Kinney was born in Lincoln, Illinois, the son of Elizabeth L. (née Eimer), a telephone operator, and Kenneth C. Kinney, a tractor company supervisor.[1]
Career
Theatre
Kinney has been involved in theatre since 1974, when he, Gary Sinise and Jeff Perry founded the Steppenwolf Theatre Company. In describing the company's radical usage of cinematic techniques such as accelerated time, substantial soundtracks and the rough equivalent of dissolves and bleeds, Kinney had said:
We’ve always been more influenced by cinematic techniques than stage techniques because stage techniques have been around long enough to become really boring and cliché. Our earliest influences were the films of Cassavetes, not any plays we’d seen. We always tend to score our pieces and we always tend to manipulate the audience to look where we want them to look and the way to do that is to get very tight on certain situations.[2]

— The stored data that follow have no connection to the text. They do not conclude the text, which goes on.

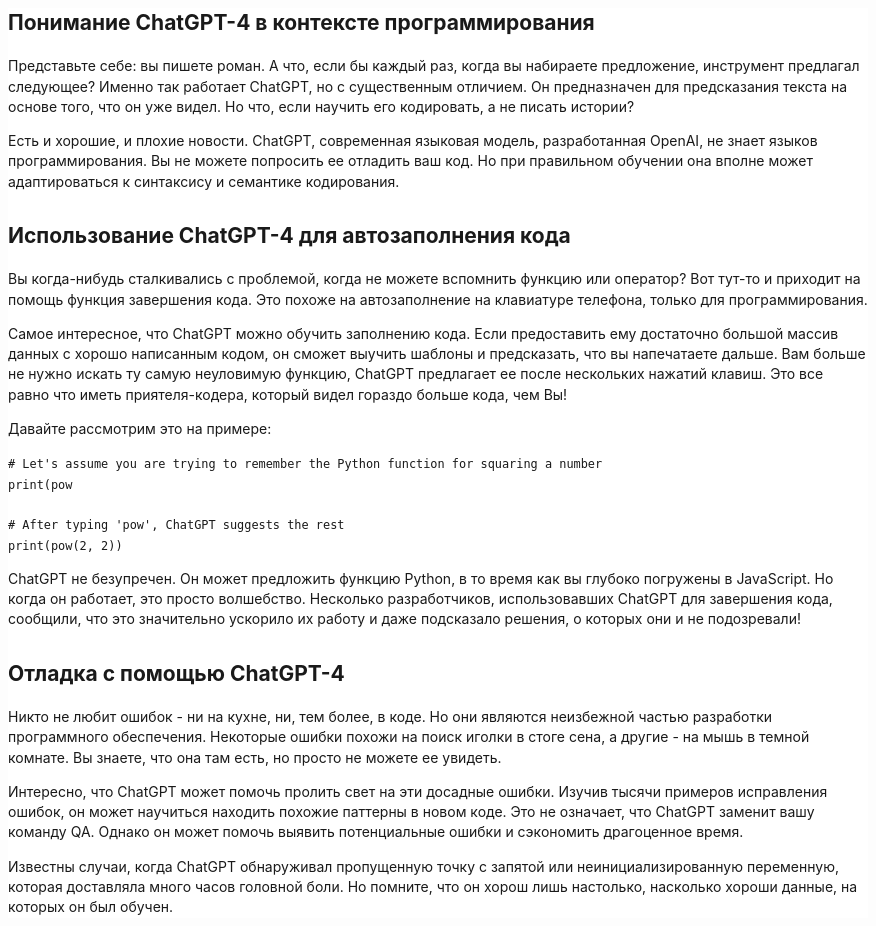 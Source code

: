 
<h2 class="wp-block-heading" id="понимание-chat-gpt-4-в-контексте-программирования">Понимание ChatGPT-4 в контексте программирования</h2>

Представьте себе: вы пишете роман. А что, если бы каждый раз, когда вы набираете предложение, инструмент предлагал следующее? Именно так работает ChatGPT, но с существенным отличием. Он предназначен для предсказания текста на основе того, что он уже видел. Но что, если научить его кодировать, а не писать истории?

Есть и хорошие, и плохие новости. ChatGPT, современная языковая модель, разработанная OpenAI, не знает языков программирования. Вы не можете попросить ее отладить ваш код. Но при правильном обучении она вполне может адаптироваться к синтаксису и семантике кодирования.

<h2 class="wp-block-heading" id="использование-chat-gpt-4-для-автозаполнения-кода">Использование ChatGPT-4 для автозаполнения кода</h2>

Вы когда-нибудь сталкивались с проблемой, когда не можете вспомнить функцию или оператор? Вот тут-то и приходит на помощь функция завершения кода. Это похоже на автозаполнение на клавиатуре телефона, только для программирования.

Самое интересное, что ChatGPT можно обучить заполнению кода. Если предоставить ему достаточно большой массив данных с хорошо написанным кодом, он сможет выучить шаблоны и предсказать, что вы напечатаете дальше. Вам больше не нужно искать ту самую неуловимую функцию, ChatGPT предлагает ее после нескольких нажатий клавиш. Это все равно что иметь приятеля-кодера, который видел гораздо больше кода, чем Вы!

Давайте рассмотрим это на примере:


<pre class="wp-block-code"><code lang="javascript" class="language-javascript"># Let's assume you are trying to remember the Python function for squaring a number
print(pow

# After typing 'pow', ChatGPT suggests the rest
print(pow(2, 2))
</code></pre>


ChatGPT не безупречен. Он может предложить функцию Python, в то время как вы глубоко погружены в JavaScript. Но когда он работает, это просто волшебство. Несколько разработчиков, использовавших ChatGPT для завершения кода, сообщили, что это значительно ускорило их работу и даже подсказало решения, о которых они и не подозревали!

<h2 class="wp-block-heading" id="отладка-с-помощью-chat-gpt-4">Отладка с помощью ChatGPT-4</h2>

Никто не любит ошибок - ни на кухне, ни, тем более, в коде. Но они являются неизбежной частью разработки программного обеспечения. Некоторые ошибки похожи на поиск иголки в стоге сена, а другие - на мышь в темной комнате. Вы знаете, что она там есть, но просто не можете ее увидеть.

Интересно, что ChatGPT может помочь пролить свет на эти досадные ошибки. Изучив тысячи примеров исправления ошибок, он может научиться находить похожие паттерны в новом коде. Это не означает, что ChatGPT заменит вашу команду QA. Однако он может помочь выявить потенциальные ошибки и сэкономить драгоценное время.

Известны случаи, когда ChatGPT обнаруживал пропущенную точку с запятой или неинициализированную переменную, которая доставляла много часов головной боли. Но помните, что он хорош лишь настолько, насколько хороши данные, на которых он был обучен.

He has directed several plays (see below) and performed in several. In 1985, he performed in the Drama Desk Award–winning play Balm in Gilead by Lanford Wilson. In 1996, Kinney played Tilden in the Sam Shepard play Buried Child directed by Gary Sinise in New York City. During a performance of Buried Child, Kinney had a "terrible, horrible, screaming panic attack" and stayed offstage for several years, only returning in 2002 in a performance with Kurt Elling called Petty Delusions and Grand Obsessions.[3] He directed Richard Greenberg's play Well Appointed Room in 2006 and Neil LaBute's reasons to be pretty in 2009. In 2010, he directed another Lanford Wilson play, Fifth of July, for Bay Street Theatre (July) and for the Williamstown Theatre Festival (August).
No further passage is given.